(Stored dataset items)
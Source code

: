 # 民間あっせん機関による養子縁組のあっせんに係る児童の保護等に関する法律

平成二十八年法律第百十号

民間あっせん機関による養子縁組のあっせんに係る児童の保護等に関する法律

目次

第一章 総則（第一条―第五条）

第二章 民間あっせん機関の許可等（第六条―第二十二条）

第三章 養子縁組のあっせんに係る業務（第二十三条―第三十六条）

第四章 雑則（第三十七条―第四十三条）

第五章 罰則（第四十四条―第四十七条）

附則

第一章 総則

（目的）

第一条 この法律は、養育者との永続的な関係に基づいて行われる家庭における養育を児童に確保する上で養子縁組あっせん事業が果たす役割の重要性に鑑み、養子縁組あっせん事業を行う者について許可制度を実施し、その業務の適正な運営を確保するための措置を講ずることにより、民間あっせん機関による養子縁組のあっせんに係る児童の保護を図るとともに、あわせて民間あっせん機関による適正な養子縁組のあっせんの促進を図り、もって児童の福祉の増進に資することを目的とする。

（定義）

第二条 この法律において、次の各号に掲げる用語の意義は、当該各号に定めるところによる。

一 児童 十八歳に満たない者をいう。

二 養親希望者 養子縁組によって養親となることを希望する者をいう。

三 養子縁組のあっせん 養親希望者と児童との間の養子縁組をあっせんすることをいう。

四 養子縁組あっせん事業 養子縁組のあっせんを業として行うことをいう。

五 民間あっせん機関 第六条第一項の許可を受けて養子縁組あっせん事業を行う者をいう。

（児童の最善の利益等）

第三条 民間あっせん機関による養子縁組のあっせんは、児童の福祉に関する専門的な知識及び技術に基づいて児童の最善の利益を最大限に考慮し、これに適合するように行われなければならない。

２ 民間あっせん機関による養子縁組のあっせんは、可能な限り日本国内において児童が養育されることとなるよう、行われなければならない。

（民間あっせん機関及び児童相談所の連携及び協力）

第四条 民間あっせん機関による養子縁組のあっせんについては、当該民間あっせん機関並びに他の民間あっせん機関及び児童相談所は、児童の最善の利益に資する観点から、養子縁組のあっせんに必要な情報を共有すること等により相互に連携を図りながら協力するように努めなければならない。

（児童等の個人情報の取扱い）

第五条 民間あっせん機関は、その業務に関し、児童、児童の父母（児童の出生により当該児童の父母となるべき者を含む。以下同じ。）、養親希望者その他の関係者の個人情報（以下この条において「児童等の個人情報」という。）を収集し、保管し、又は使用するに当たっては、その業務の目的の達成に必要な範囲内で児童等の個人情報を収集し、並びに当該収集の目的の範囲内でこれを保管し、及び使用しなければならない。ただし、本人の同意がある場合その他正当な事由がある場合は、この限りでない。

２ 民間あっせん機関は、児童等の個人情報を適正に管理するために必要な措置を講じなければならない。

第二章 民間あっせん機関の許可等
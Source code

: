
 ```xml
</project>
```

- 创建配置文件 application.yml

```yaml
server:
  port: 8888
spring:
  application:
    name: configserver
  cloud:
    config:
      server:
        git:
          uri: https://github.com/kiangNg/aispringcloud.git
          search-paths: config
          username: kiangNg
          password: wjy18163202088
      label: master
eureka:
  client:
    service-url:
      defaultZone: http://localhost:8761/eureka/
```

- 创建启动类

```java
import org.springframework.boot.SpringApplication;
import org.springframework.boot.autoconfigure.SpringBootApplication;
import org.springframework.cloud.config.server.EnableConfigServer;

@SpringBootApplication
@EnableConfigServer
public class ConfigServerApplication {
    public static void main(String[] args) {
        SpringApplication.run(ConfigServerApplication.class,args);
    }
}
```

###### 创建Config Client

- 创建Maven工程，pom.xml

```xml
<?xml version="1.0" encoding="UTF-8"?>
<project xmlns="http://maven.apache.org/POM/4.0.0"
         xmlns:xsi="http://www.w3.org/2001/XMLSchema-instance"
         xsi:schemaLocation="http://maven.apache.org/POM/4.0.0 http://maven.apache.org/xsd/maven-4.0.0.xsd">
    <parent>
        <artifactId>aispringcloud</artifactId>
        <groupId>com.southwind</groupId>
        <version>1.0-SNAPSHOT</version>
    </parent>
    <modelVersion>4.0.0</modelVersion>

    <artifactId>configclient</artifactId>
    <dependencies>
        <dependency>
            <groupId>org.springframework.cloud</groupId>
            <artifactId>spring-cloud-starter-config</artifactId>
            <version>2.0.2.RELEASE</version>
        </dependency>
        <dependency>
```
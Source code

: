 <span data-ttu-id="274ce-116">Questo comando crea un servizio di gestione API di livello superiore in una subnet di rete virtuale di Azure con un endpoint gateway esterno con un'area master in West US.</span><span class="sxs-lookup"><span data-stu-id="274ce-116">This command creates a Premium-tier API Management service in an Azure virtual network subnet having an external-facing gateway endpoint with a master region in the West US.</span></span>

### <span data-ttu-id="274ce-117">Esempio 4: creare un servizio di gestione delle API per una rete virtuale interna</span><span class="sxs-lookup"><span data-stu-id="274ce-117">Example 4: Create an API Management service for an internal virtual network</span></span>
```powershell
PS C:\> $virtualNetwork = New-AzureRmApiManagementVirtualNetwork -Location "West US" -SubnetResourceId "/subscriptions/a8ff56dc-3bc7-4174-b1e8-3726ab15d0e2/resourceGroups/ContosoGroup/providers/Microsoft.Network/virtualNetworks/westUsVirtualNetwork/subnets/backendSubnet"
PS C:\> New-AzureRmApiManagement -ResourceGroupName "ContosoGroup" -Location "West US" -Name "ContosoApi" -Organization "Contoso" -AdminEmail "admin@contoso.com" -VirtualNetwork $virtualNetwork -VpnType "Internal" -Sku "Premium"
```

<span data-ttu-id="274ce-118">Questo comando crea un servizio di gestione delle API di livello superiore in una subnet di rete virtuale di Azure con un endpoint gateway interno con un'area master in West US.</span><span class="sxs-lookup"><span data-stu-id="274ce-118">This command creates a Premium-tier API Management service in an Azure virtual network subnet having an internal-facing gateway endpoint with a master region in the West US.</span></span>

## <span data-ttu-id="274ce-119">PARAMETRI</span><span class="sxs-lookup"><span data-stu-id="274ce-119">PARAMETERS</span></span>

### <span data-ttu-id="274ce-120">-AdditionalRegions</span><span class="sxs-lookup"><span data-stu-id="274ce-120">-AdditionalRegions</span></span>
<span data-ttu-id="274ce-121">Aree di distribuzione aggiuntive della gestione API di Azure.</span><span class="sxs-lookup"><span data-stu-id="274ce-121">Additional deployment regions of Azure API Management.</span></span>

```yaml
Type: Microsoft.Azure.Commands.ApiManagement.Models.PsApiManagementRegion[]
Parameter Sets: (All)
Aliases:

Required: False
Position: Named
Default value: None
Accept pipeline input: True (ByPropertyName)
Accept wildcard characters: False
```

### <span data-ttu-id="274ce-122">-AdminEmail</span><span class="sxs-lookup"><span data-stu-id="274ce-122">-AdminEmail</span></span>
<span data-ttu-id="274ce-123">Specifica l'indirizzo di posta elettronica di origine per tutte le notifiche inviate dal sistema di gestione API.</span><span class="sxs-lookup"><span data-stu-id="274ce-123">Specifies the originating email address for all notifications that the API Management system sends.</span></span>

■ HOW TO COMPLETE THIS TASK ■
The data is to be given again in full, with every line exact.

■ ANSWER BELOW ■
Source code

: # 民間あっせん機関による養子縁組のあっせんに係る児童の保護等に関する法律

平成二十八年法律第百十号

民間あっせん機関による養子縁組のあっせんに係る児童の保護等に関する法律

目次

第一章 総則（第一条―第五条）

第二章 民間あっせん機関の許可等（第六条―第二十二条）

第三章 養子縁組のあっせんに係る業務（第二十三条―第三十六条）

第四章 雑則（第三十七条―第四十三条）

第五章 罰則（第四十四条―第四十七条）

附則

第一章 総則

（目的）

第一条 この法律は、養育者との永続的な関係に基づいて行われる家庭における養育を児童に確保する上で養子縁組あっせん事業が果たす役割の重要性に鑑み、養子縁組あっせん事業を行う者について許可制度を実施し、その業務の適正な運営を確保するための措置を講ずることにより、民間あっせん機関による養子縁組のあっせんに係る児童の保護を図るとともに、あわせて民間あっせん機関による適正な養子縁組のあっせんの促進を図り、もって児童の福祉の増進に資することを目的とする。

（定義）

第二条 この法律において、次の各号に掲げる用語の意義は、当該各号に定めるところによる。

一 児童 十八歳に満たない者をいう。

二 養親希望者 養子縁組によって養親となることを希望する者をいう。

三 養子縁組のあっせん 養親希望者と児童との間の養子縁組をあっせんすることをいう。

四 養子縁組あっせん事業 養子縁組のあっせんを業として行うことをいう。

五 民間あっせん機関 第六条第一項の許可を受けて養子縁組あっせん事業を行う者をいう。

（児童の最善の利益等）

第三条 民間あっせん機関による養子縁組のあっせんは、児童の福祉に関する専門的な知識及び技術に基づいて児童の最善の利益を最大限に考慮し、これに適合するように行われなければならない。

２ 民間あっせん機関による養子縁組のあっせんは、可能な限り日本国内において児童が養育されることとなるよう、行われなければならない。

（民間あっせん機関及び児童相談所の連携及び協力）

第四条 民間あっせん機関による養子縁組のあっせんについては、当該民間あっせん機関並びに他の民間あっせん機関及び児童相談所は、児童の最善の利益に資する観点から、養子縁組のあっせんに必要な情報を共有すること等により相互に連携を図りながら協力するように努めなければならない。

（児童等の個人情報の取扱い）

第五条 民間あっせん機関は、その業務に関し、児童、児童の父母（児童の出生により当該児童の父母となるべき者を含む。以下同じ。）、養親希望者その他の関係者の個人情報（以下この条において「児童等の個人情報」という。）を収集し、保管し、又は使用するに当たっては、その業務の目的の達成に必要な範囲内で児童等の個人情報を収集し、並びに当該収集の目的の範囲内でこれを保管し、及び使用しなければならない。ただし、本人の同意がある場合その他正当な事由がある場合は、この限りでない。

２ 民間あっせん機関は、児童等の個人情報を適正に管理するために必要な措置を講じなければならない。

第二章 民間あっせん機関の許可等
Source code

:
 ```xml
</project>
```

- 创建配置文件 application.yml

```yaml
server:
  port: 8888
spring:
  application:
    name: configserver
  cloud:
    config:
      server:
        git:
          uri: https://github.com/kiangNg/aispringcloud.git
          search-paths: config
          username: kiangNg
          password: wjy18163202088
      label: master
eureka:
  client:
    service-url:
      defaultZone: http://localhost:8761/eureka/
```

- 创建启动类

```java
import org.springframework.boot.SpringApplication;
import org.springframework.boot.autoconfigure.SpringBootApplication;
import org.springframework.cloud.config.server.EnableConfigServer;

@SpringBootApplication
@EnableConfigServer
public class ConfigServerApplication {
    public static void main(String[] args) {
        SpringApplication.run(ConfigServerApplication.class,args);
    }
}
```

###### 创建Config Client

- 创建Maven工程，pom.xml

```xml
<?xml version="1.0" encoding="UTF-8"?>
<project xmlns="http://maven.apache.org/POM/4.0.0"
         xmlns:xsi="http://www.w3.org/2001/XMLSchema-instance"
         xsi:schemaLocation="http://maven.apache.org/POM/4.0.0 http://maven.apache.org/xsd/maven-4.0.0.xsd">
    <parent>
        <artifactId>aispringcloud</artifactId>
        <groupId>com.southwind</groupId>
        <version>1.0-SNAPSHOT</version>
    </parent>
    <modelVersion>4.0.0</modelVersion>

    <artifactId>configclient</artifactId>
    <dependencies>
        <dependency>
            <groupId>org.springframework.cloud</groupId>
            <artifactId>spring-cloud-starter-config</artifactId>
            <version>2.0.2.RELEASE</version>
        </dependency>
        <dependency>
```
Source code

: <span data-ttu-id="274ce-116">Questo comando crea un servizio di gestione API di livello superiore in una subnet di rete virtuale di Azure con un endpoint gateway esterno con un'area master in West US.</span><span class="sxs-lookup"><span data-stu-id="274ce-116">This command creates a Premium-tier API Management service in an Azure virtual network subnet having an external-facing gateway endpoint with a master region in the West US.</span></span>

### <span data-ttu-id="274ce-117">Esempio 4: creare un servizio di gestione delle API per una rete virtuale interna</span><span class="sxs-lookup"><span data-stu-id="274ce-117">Example 4: Create an API Management service for an internal virtual network</span></span>
```powershell
PS C:\> $virtualNetwork = New-AzureRmApiManagementVirtualNetwork -Location "West US" -SubnetResourceId "/subscriptions/a8ff56dc-3bc7-4174-b1e8-3726ab15d0e2/resourceGroups/ContosoGroup/providers/Microsoft.Network/virtualNetworks/westUsVirtualNetwork/subnets/backendSubnet"
PS C:\> New-AzureRmApiManagement -ResourceGroupName "ContosoGroup" -Location "West US" -Name "ContosoApi" -Organization "Contoso" -AdminEmail "admin@contoso.com" -VirtualNetwork $virtualNetwork -VpnType "Internal" -Sku "Premium"
```

<span data-ttu-id="274ce-118">Questo comando crea un servizio di gestione delle API di livello superiore in una subnet di rete virtuale di Azure con un endpoint gateway interno con un'area master in West US.</span><span class="sxs-lookup"><span data-stu-id="274ce-118">This command creates a Premium-tier API Management service in an Azure virtual network subnet having an internal-facing gateway endpoint with a master region in the West US.</span></span>

## <span data-ttu-id="274ce-119">PARAMETRI</span><span class="sxs-lookup"><span data-stu-id="274ce-119">PARAMETERS</span></span>

### <span data-ttu-id="274ce-120">-AdditionalRegions</span><span class="sxs-lookup"><span data-stu-id="274ce-120">-AdditionalRegions</span></span>
<span data-ttu-id="274ce-121">Aree di distribuzione aggiuntive della gestione API di Azure.</span><span class="sxs-lookup"><span data-stu-id="274ce-121">Additional deployment regions of Azure API Management.</span></span>

```yaml
Type: Microsoft.Azure.Commands.ApiManagement.Models.PsApiManagementRegion[]
Parameter Sets: (All)
Aliases:

Required: False
Position: Named
Default value: None
Accept pipeline input: True (ByPropertyName)
Accept wildcard characters: False
```

### <span data-ttu-id="274ce-122">-AdminEmail</span><span class="sxs-lookup"><span data-stu-id="274ce-122">-AdminEmail</span></span>
<span data-ttu-id="274ce-123">Specifica l'indirizzo di posta elettronica di origine per tutte le notifiche inviate dal sistema di gestione API.</span><span class="sxs-lookup"><span data-stu-id="274ce-123">Specifies the originating email address for all notifications that the API Management system sends.</span></span>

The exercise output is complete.